[comp.text.sgml] A floating paired tag...

ruben@bcstec.boeing.com (Reuben Wachtfogel) (06/08/91)

This may be very basic question but I really did
try to find the answer independently and I'm stumped.

How can I define a paired tag (one with a required
end_tag) that can be inserted at several places within
the tag heirarchy. 

That is assuming the heirarchy 

<a>
  <a1>
	<b1>
      blah blah blah
	<\b1>
  <\a1>
  
  <a2>
  <\a2>

<\a>

I wish to define a bracketing structure that could be inserted
around any of:
1) blah
2) <b1><\b1>
3) <a1><\a1>
4) <a><\a>

The catch is the legal list of contained elements needs to be 
inherited from the context in which the bracketing tag itself
was inserted (e.g. <bracket> under a1 may contain <bn> but under
<b2> it may only contain whatever is legal for <b2> )

For example consider the tag <LANGUAGE language="CHINESE"> </LANGUAGE>.
I wish to be able to place this tag around any arbitrary "chunk"
of data.

+(Language) for the <doc> tag won't get me there because any tags
found in <Language> would be illegal.

Are my only alternatives:
1) A bunch of +() -() sets for each bracketing tag
2) Define LANG1 LANG2 LANG3 for different locations in the Heirarchy.

Any help will be much appreciated.

Post here or ruben@dsp35001.boeing.com     Thanx...
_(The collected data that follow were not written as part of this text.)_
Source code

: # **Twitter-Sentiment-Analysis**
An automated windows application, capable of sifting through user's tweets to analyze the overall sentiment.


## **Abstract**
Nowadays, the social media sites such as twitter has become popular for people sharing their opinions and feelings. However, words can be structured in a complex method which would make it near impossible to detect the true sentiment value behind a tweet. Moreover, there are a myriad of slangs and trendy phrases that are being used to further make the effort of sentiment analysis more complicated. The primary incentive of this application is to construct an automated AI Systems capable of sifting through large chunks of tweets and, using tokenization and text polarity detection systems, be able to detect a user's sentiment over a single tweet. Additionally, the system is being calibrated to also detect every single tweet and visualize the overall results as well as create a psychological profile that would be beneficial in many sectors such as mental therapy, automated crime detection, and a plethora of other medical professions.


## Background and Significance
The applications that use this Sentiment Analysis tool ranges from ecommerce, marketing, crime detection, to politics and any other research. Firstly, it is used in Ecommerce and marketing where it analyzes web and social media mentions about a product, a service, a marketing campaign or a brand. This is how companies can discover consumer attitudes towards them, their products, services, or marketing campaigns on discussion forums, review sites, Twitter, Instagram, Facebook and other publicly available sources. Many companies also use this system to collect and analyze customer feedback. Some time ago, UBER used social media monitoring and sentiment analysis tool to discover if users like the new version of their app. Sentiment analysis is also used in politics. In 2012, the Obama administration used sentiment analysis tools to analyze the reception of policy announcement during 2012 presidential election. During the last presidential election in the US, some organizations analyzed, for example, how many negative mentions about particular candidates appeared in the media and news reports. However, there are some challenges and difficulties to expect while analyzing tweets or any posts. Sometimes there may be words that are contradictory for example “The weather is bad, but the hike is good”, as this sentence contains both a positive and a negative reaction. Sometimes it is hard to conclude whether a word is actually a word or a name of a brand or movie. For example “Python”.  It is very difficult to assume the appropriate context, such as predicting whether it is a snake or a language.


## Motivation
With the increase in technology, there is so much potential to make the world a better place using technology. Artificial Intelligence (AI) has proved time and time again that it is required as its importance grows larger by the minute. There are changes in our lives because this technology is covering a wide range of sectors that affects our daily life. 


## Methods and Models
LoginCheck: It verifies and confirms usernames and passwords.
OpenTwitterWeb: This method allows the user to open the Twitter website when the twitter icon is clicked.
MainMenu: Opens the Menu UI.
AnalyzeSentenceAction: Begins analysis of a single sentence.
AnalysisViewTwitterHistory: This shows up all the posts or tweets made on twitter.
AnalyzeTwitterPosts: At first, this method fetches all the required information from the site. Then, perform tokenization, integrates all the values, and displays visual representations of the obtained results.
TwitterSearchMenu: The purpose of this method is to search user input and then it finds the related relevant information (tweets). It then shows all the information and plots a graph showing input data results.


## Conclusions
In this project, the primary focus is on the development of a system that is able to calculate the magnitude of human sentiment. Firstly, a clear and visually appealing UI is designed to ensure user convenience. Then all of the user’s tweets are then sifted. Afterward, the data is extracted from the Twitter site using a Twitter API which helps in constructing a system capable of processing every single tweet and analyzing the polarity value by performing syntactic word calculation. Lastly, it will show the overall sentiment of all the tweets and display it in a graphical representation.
enag@ifi.uio.no (Erik Naggum) (06/09/91)

Reuben Wachtfogel <ruben@bcstec.boeing.com> writes:
|
|   This may be very basic question but I really did
|   try to find the answer independently and I'm stumped.

Thanks for this courtesy to other news readers.  

|   I wish to define a bracketing structure that could be inserted
|   around any of:
|   1) blah
|   2) <b1><\b1>
|   3) <a1><\a1>
|   4) <a><\a>

If I may make some assumptions about what your problem is, here's my
thoughts.

<assumption>
The bracketing, floating element will be used to encode some
information _about_ the data content found inside the elements it
embraces.
<solution>
This suggests itself to attributes, and since you wish to have the
attribute value remain across sub-elements, you can either (1) let the
value be #IMPLIED by the application, so that the application will
keep track of the nested elements, or (2) let the value be #CURRENT.
<discussion>
The disadvantage with (1) is that you need a special mechanism in the
application software to handle this (and other attributes).  The
disadvantage with (2) is that #CURRENT attribute values do not respect
hierarchies, but are "current" for a given attribute when the element
to which it was specified ends.

I'm unclear on this point, myself, and would appreciate comments.
Given the document type declaration fragment
    <!ELEMENT outer (#PCDATA|inner)*>
    <!ELEMENT inner (#PCDATA)>
    <!ATTLIST (outer,inner) language CDATA #CURRENT>
and the document instance fragment
    <outer language=chinese>
	ha che
	<inner language=english>
	    good food
	</inner>
	kuluyuk
    </outer>
what is the value of the language attribute when "kuluyuk" is seen?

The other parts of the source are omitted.